▸ Work instructions:
Repeat the records below exactly, from the first line through the line containing "#### 👨‍💻 Repositories I created recently", and leave out any pictures.
———
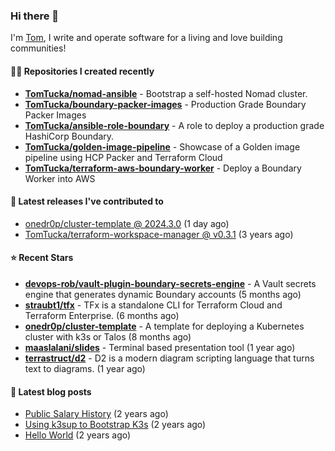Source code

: ### Hi there 👋

I'm [Tom](https://tomwithers.dev), I write and operate software for a living and love building communities! 

#### 👨‍💻 Repositories I created recently
- **[TomTucka/nomad-ansible](https://github.com/TomTucka/nomad-ansible)** - Bootstrap a self-hosted Nomad cluster.
- **[TomTucka/boundary-packer-images](https://github.com/TomTucka/boundary-packer-images)** - Production Grade Boundary Packer Images
- **[TomTucka/ansible-role-boundary](https://github.com/TomTucka/ansible-role-boundary)** - A role to deploy a production grade HashiCorp Boundary.
- **[TomTucka/golden-image-pipeline](https://github.com/TomTucka/golden-image-pipeline)** - Showcase of a Golden image pipeline using HCP Packer and Terraform Cloud
- **[TomTucka/terraform-aws-boundary-worker](https://github.com/TomTucka/terraform-aws-boundary-worker)** - Deploy a Boundary Worker into AWS

#### 🚀 Latest releases I've contributed to


- [onedr0p/cluster-template @ 2024.3.0](https://github.com/onedr0p/cluster-template/releases/tag/2024.3.0) (1 day ago)
- [TomTucka/terraform-workspace-manager @ v0.3.1](https://github.com/TomTucka/terraform-workspace-manager/releases/tag/v0.3.1) (3 years ago)

#### ⭐ Recent Stars


- **[devops-rob/vault-plugin-boundary-secrets-engine](https://github.com/devops-rob/vault-plugin-boundary-secrets-engine)** - A Vault secrets engine that generates dynamic Boundary accounts (5 months ago)
- **[straubt1/tfx](https://github.com/straubt1/tfx)** - TFx is a standalone CLI for Terraform Cloud and Terraform Enterprise. (6 months ago)
- **[onedr0p/cluster-template](https://github.com/onedr0p/cluster-template)** - A template for deploying a Kubernetes cluster with k3s or Talos (8 months ago)
- **[maaslalani/slides](https://github.com/maaslalani/slides)** - Terminal based presentation tool (1 year ago)
- **[terrastruct/d2](https://github.com/terrastruct/d2)** - D2 is a modern diagram scripting language that turns text to diagrams. (1 year ago)

#### 📄 Latest blog posts
- [Public Salary History](https://tomwithers.dev/posts/public-salary-history/) (2 years ago)
- [Using k3sup to Bootstrap K3s](https://tomwithers.dev/posts/k3s-bootstrap/) (2 years ago)
- [Hello World](https://tomwithers.dev/posts/hello-world/) (2 years ago)

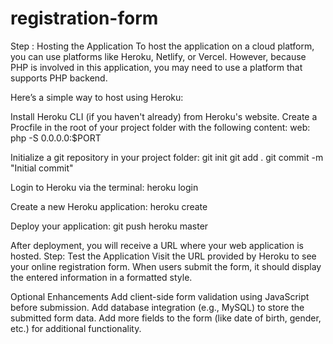 # registration-form
Step : Hosting the Application
To host the application on a cloud platform, you can use platforms like Heroku, Netlify, or Vercel. However, because PHP is involved in this application, you may need to use a platform that supports PHP backend.

Here’s a simple way to host using Heroku:

Install Heroku CLI (if you haven't already) from Heroku's website.
Create a Procfile in the root of your project folder with the following content: web:   php -S 0.0.0.0:$PORT

Initialize a git repository in your project folder:
    git init
    git add .
    git commit -m "Initial commit"

Login to Heroku via the terminal:   heroku login

Create a new Heroku application:  heroku create

Deploy your application: git push heroku master

After deployment, you will receive a URL where your web application is hosted.
Step: Test the Application
Visit the URL provided by Heroku to see your online registration form. When users submit the form, it should display the entered information in a formatted style.

Optional Enhancements
Add client-side form validation using JavaScript before submission.
Add database integration (e.g., MySQL) to store the submitted form data.
Add more fields to the form (like date of birth, gender, etc.) for additional functionality.
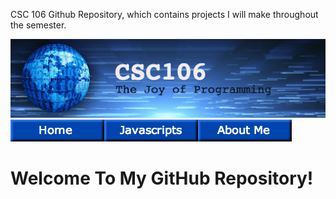 <html>
<head>
  <title>OG's Github Repository</title>
  </head>
<p>
  CSC 106 Github Repository, which contains projects I will make throughout the semester. 
</p>
<img src = "banner.jpg"> <br>
<img src = "Home_button.png"><img src = "javascripts_button.png"><img src = "about_me_button.png">
<h1>Welcome To My GitHub Repository!</h1>
  
</html>
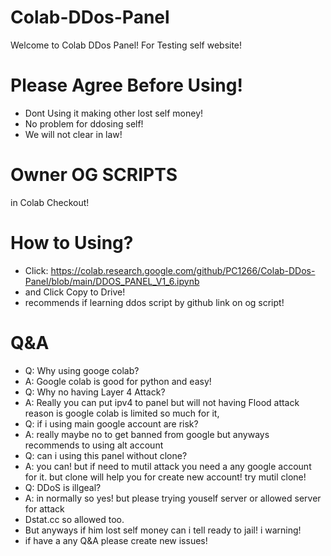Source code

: # Colab-DDos-Panel
Welcome to Colab DDos Panel! For Testing self website!
# Please Agree Before Using!
* Dont Using it making other lost self money!
* No problem for ddosing self!
* We will not clear in law!
# Owner OG SCRIPTS
in Colab Checkout!
# How to Using?
* Click: https://colab.research.google.com/github/PC1266/Colab-DDos-Panel/blob/main/DDOS_PANEL_V1_6.ipynb
* and Click Copy to Drive!
* recommends if learning ddos script by github link on og script!
# Q&A
* Q: Why using googe colab?
* A: Google colab is good for python and easy!
* Q: Why no having Layer 4 Attack?
* A: Really you can put ipv4 to panel but will not having Flood attack reason is google colab is limited so much for it,
* Q: if i using main google account are risk?
* A: really maybe no to get banned from google but anyways recommends to using alt account
* Q: can i using this panel without clone?
* A: you can! but if need to mutil attack you need a any google account for it. but clone will help you for create new account! try mutil clone!
* Q: DDoS is illgeal?
* A: in normally so yes! but please trying youself server or allowed server for attack
* Dstat.cc so allowed too.
* But anyways if him lost self money can i tell ready to jail! i warning!
* if have a any Q&A please create new issues!
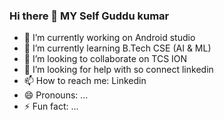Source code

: ### Hi there 👋 MY Self Guddu kumar

<!--
**guddulawaniya/guddulawaniya** is a ✨ _special_ ✨ repository because its `README.md` (this file) appears on your GitHub profile.

Here are some ideas to get you started: -->

- 🔭 I’m currently working on Android studio
- 🌱 I’m currently learning B.Tech CSE (AI & ML)
- 👯 I’m looking to collaborate on TCS ION
- 🤔 I’m looking for help with so connect linkedin
- 📫 How to reach me: Linkedin
- 😄 Pronouns: ...
- ⚡ Fun fact: ...

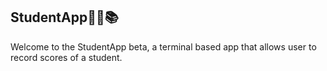 ## StudentApp👨‍🎓📚

Welcome to the StudentApp beta, a terminal based app that allows user to record scores of a student.
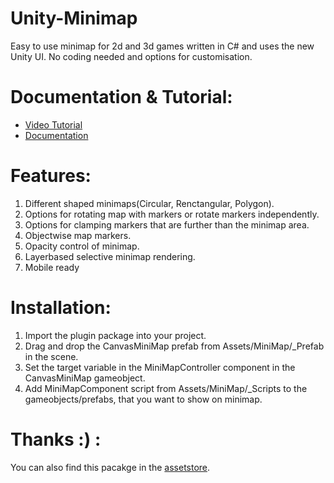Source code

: # Unity-Minimap
Easy to use minimap for 2d and 3d games written in C# and uses the new Unity UI.
No coding needed and options for customisation.
# Documentation & Tutorial:
- [Video Tutorial](https://zayedupal.wordpress.com/2017/07/28/drag-n-drop-minimap-video-tutorials/)
- [Documentation](https://zayedupal.wordpress.com/2017/05/19/dragndrop-minimap/)
# Features:
1. Different shaped minimaps(Circular, Renctangular, Polygon).
2. Options for rotating map with markers or rotate markers independently.
3. Options for clamping markers that are further than the minimap area.
4. Objectwise map markers.
5. Opacity control of minimap.
6. Layerbased selective minimap rendering.
7. Mobile ready
# Installation:
1. Import the plugin package into your project.
2. Drag and drop the CanvasMiniMap prefab from Assets/MiniMap/_Prefab in the scene.
3. Set the target variable in the MiniMapController component in the CanvasMiniMap gameobject.
4. Add MiniMapComponent script from Assets/MiniMap/_Scripts to the gameobjects/prefabs, that you want to show on minimap.

# Thanks :) :
You can also find this pacakge in the [assetstore](https://assetstore.unity.com/packages/tools/dragndrop-minimap-radar-91675).
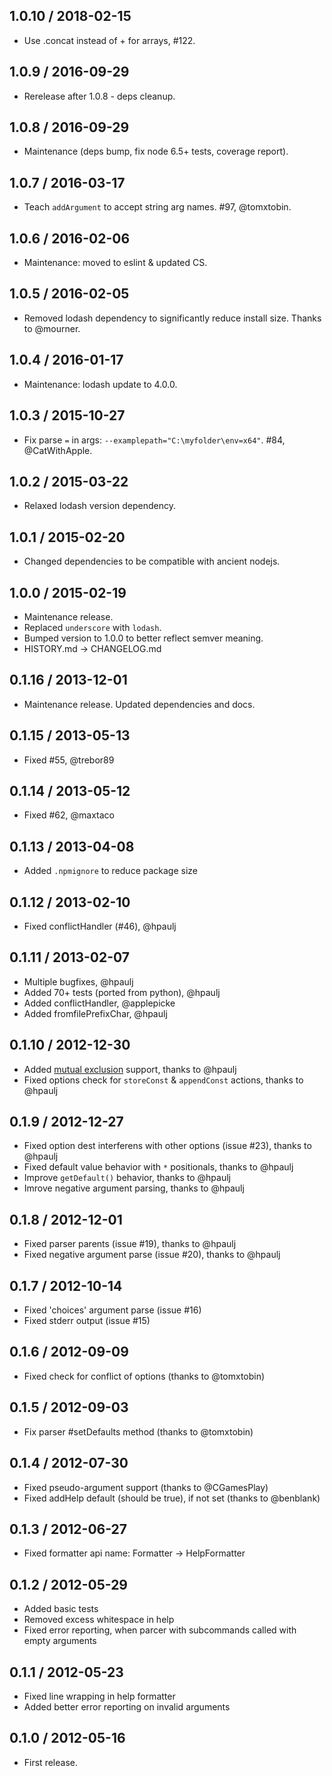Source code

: ## 1.0.10 / 2018-02-15

-   Use .concat instead of + for arrays, #122.

## 1.0.9 / 2016-09-29

-   Rerelease after 1.0.8 - deps cleanup.

## 1.0.8 / 2016-09-29

-   Maintenance (deps bump, fix node 6.5+ tests, coverage report).

## 1.0.7 / 2016-03-17

-   Teach `addArgument` to accept string arg names. #97, @tomxtobin.

## 1.0.6 / 2016-02-06

-   Maintenance: moved to eslint & updated CS.

## 1.0.5 / 2016-02-05

-   Removed lodash dependency to significantly reduce install size.
    Thanks to @mourner.

## 1.0.4 / 2016-01-17

-   Maintenance: lodash update to 4.0.0.

## 1.0.3 / 2015-10-27

-   Fix parse `=` in args: `--examplepath="C:\myfolder\env=x64"`. #84, @CatWithApple.

## 1.0.2 / 2015-03-22

-   Relaxed lodash version dependency.

## 1.0.1 / 2015-02-20

-   Changed dependencies to be compatible with ancient nodejs.

## 1.0.0 / 2015-02-19

-   Maintenance release.
-   Replaced `underscore` with `lodash`.
-   Bumped version to 1.0.0 to better reflect semver meaning.
-   HISTORY.md -> CHANGELOG.md

## 0.1.16 / 2013-12-01

-   Maintenance release. Updated dependencies and docs.

## 0.1.15 / 2013-05-13

-   Fixed #55, @trebor89

## 0.1.14 / 2013-05-12

-   Fixed #62, @maxtaco

## 0.1.13 / 2013-04-08

-   Added `.npmignore` to reduce package size

## 0.1.12 / 2013-02-10

-   Fixed conflictHandler (#46), @hpaulj

## 0.1.11 / 2013-02-07

-   Multiple bugfixes, @hpaulj
-   Added 70+ tests (ported from python), @hpaulj
-   Added conflictHandler, @applepicke
-   Added fromfilePrefixChar, @hpaulj

## 0.1.10 / 2012-12-30

-   Added [mutual exclusion](http://docs.python.org/dev/library/argparse.html#mutual-exclusion)
    support, thanks to @hpaulj
-   Fixed options check for `storeConst` & `appendConst` actions, thanks to @hpaulj

## 0.1.9 / 2012-12-27

-   Fixed option dest interferens with other options (issue #23), thanks to @hpaulj
-   Fixed default value behavior with `*` positionals, thanks to @hpaulj
-   Improve `getDefault()` behavior, thanks to @hpaulj
-   Imrove negative argument parsing, thanks to @hpaulj

## 0.1.8 / 2012-12-01

-   Fixed parser parents (issue #19), thanks to @hpaulj
-   Fixed negative argument parse (issue #20), thanks to @hpaulj

## 0.1.7 / 2012-10-14

-   Fixed 'choices' argument parse (issue #16)
-   Fixed stderr output (issue #15)

## 0.1.6 / 2012-09-09

-   Fixed check for conflict of options (thanks to @tomxtobin)

## 0.1.5 / 2012-09-03

-   Fix parser #setDefaults method (thanks to @tomxtobin)

## 0.1.4 / 2012-07-30

-   Fixed pseudo-argument support (thanks to @CGamesPlay)
-   Fixed addHelp default (should be true), if not set (thanks to @benblank)

## 0.1.3 / 2012-06-27

-   Fixed formatter api name: Formatter -> HelpFormatter

## 0.1.2 / 2012-05-29

-   Added basic tests
-   Removed excess whitespace in help
-   Fixed error reporting, when parcer with subcommands
    called with empty arguments

## 0.1.1 / 2012-05-23

-   Fixed line wrapping in help formatter
-   Added better error reporting on invalid arguments

## 0.1.0 / 2012-05-16

-   First release.
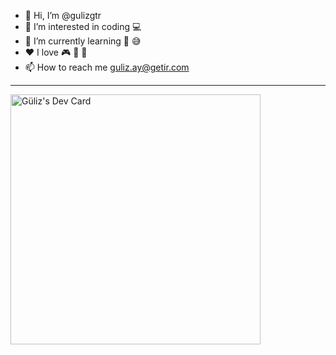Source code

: - 👋 Hi, I’m @gulizgtr
- 👀 I’m interested in coding :computer: 
- 🌱 I’m currently learning :drum: 😅
- ♥️ I love :video_game: :basketball: :beer:
- 📫 How to reach me guliz.ay@getir.com

--------------------------------------------------

<a href="https://app.daily.dev/AY_getiraccount"><img src="https://api.daily.dev/devcards/7402a834598b40ba899147358bf7b2fc.png?r=aqc" width="400" alt="Güliz's Dev Card"/></a>


<!---
gulizgtr/gulizgtr is a ✨ special ✨ repository because its `README.md` (this file) appears on your GitHub profile.
You can click the Preview link to take a look at your changes.
--->
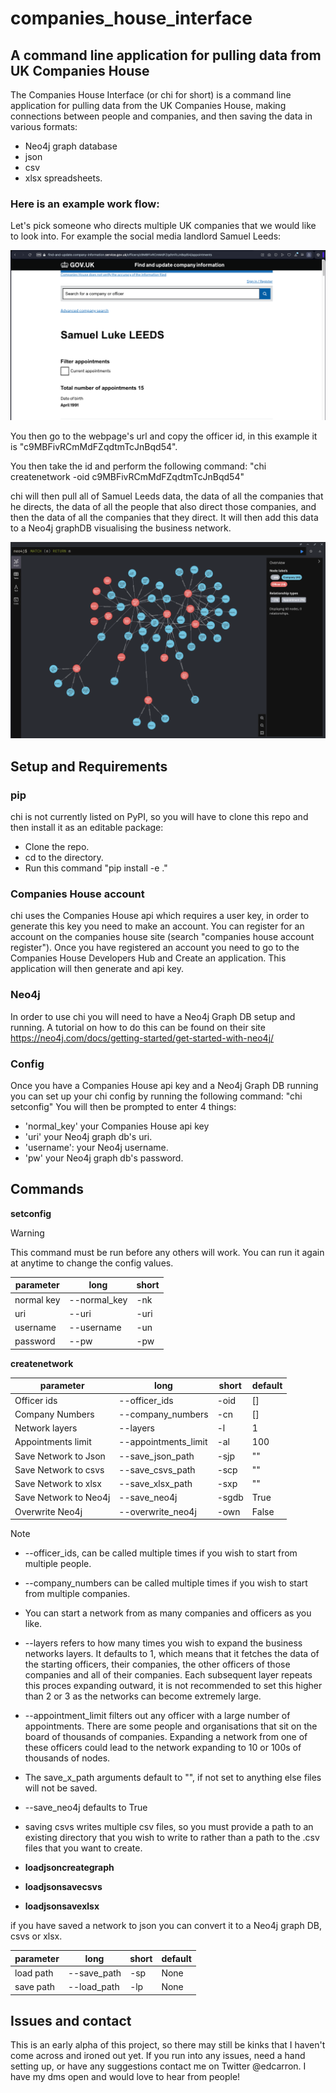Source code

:# companies_house_interface
## A command line application for pulling data from UK Companies House

The Companies House Interface (or chi for short) is a command line application for
pulling data from the UK Companies House, making connections between people and companies,
and then saving the data in various formats:
- Neo4j graph database
- json
- csv
- xlsx spreadsheets.

### Here is an example work flow:

Let's pick someone who directs multiple UK companies that we would like to look into.
For example the social media landlord Samuel Leeds:

![A screenshot of Samuel Leeds Companies House profile](/imgs/companies_house.png)

You then go to the webpage's url and copy the officer id, in this example it is
"c9MBFivRCmMdFZqdtmTcJnBqd54".

You then take the id and perform the following command:
"chi createnetwork -oid c9MBFivRCmMdFZqdtmTcJnBqd54"

chi will then pull all of Samuel Leeds data, the data of all the companies that he directs,
the data of all the people that also direct those companies, and then the data of all
the companies that they direct. It will then add this data to a Neo4j graphDB
visualising the business network.

![A screenshot of a Neo4j GraphDB visualising Samuel Leeds' business network](/imgs/graph_example.png)


## Setup and Requirements

### pip
chi is not currently listed on PyPI, so you will have to clone this repo and then install it as an editable package:
- Clone the repo.
- cd to the directory.
- Run this command "pip install -e ."

### Companies House account
chi uses the Companies House api which requires a user key, in order to generate this key you need to make an account.
You can register for an account on the companies house site (search "companies house account register").
Once you have registered an account you need to go to the Companies House Developers Hub and Create an application.
This application will then generate and api key.

### Neo4j
In order to use chi you will need to have a Neo4j Graph DB setup and running. A tutorial on how to do this can be found
on their site https://neo4j.com/docs/getting-started/get-started-with-neo4j/

### Config

Once you have a Companies House api key and a Neo4j Graph DB running you can set up your chi config by running the
following command:
"chi setconfig"
You will then be prompted to enter 4 things:
- 'normal_key' your Companies House api key 
- 'uri' your Neo4j graph db's uri.
- 'username': your Neo4j username.
- 'pw' your Neo4j graph db's password.

## Commands

**setconfig**
> [!WARNING]
> This command must be run before any others will work. You can run it again at anytime to change the config values.

| parameter  | long         | short |
|------------|--------------|-------|
| normal key | --normal_key | -nk   | 
| uri        | --uri        | -uri  |
| username   | --username   | -un   |
| password   | --pw         | -pw   |


**createnetwork**

| parameter             | long                 | short | default |
|-----------------------|----------------------|-------|---------|
| Officer ids           | --officer_ids        | -oid  | []      | 
| Company Numbers       | --company_numbers    | -cn   | []      |
| Network layers        | --layers             | -l    | 1       |
| Appointments limit    | --appointments_limit | -al   | 100     |
| Save Network to Json  | --save_json_path     | -sjp  | ""      |
| Save Network to csvs  | --save_csvs_path     | -scp  | ""      |
| Save Network to xlsx  | --save_xlsx_path     | -sxp  | ""      |
| Save Network to Neo4j | --save_neo4j         | -sgdb | True    |
| Overwrite Neo4j       | --overwrite_neo4j    | -own  | False   |

> [!NOTE]
- --officer_ids, can be called multiple times if you wish to start from multiple people.
- --company_numbers can be called multiple times if you wish to start from multiple companies.
- You can start a network from as many companies and officers as you like.
- --layers refers to how many times you wish to expand the business networks layers. It defaults to 1, which means that
 it fetches the data of the starting officers, their companies, the other officers of those companies and all of their 
 companies. Each subsequent layer repeats this proces expanding outward, it is not recommended to set this higher than
 2 or 3 as the networks can become extremely large.
- --appointment_limit filters out any officer with a large number of appointments. There are some people and organisations
 that sit on the board of thousands of companies. Expanding a network from one of these officers could lead to the network 
 expanding to 10 or 100s of thousands of nodes.
- The save_x_path arguments default to "", if not set to anything else files will not be saved.
- --save_neo4j defaults to True
- saving csvs writes multiple csv files, so you must provide a path to an existing directory that you wish to write to 
 rather than a path to the .csv files that you want to create.


- **loadjsoncreategraph**
- **loadjsonsavecsvs**
- **loadjsonsavexlsx**

if you have saved a network to json you can convert it to a Neo4j graph DB, csvs or xlsx.

| parameter | long        | short | default |
|-----------|-------------|-------|---------|
| load path | --save_path | -sp   | None    |
| save path | --load_path | -lp   | None    |


## Issues and contact

This is an early alpha of this project, so there may still be kinks that I haven't come across and ironed out yet. If
you run into any issues, need a hand setting up, or have any suggestions contact me on Twitter @edcarron. I have my dms
open and would love to hear from people!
———
▸ Task response:
Source code

: ### Hi there 👋

I'm [Tom](https://tomwithers.dev), I write and operate software for a living and love building communities! 

#### 👨‍💻 Repositories I created recently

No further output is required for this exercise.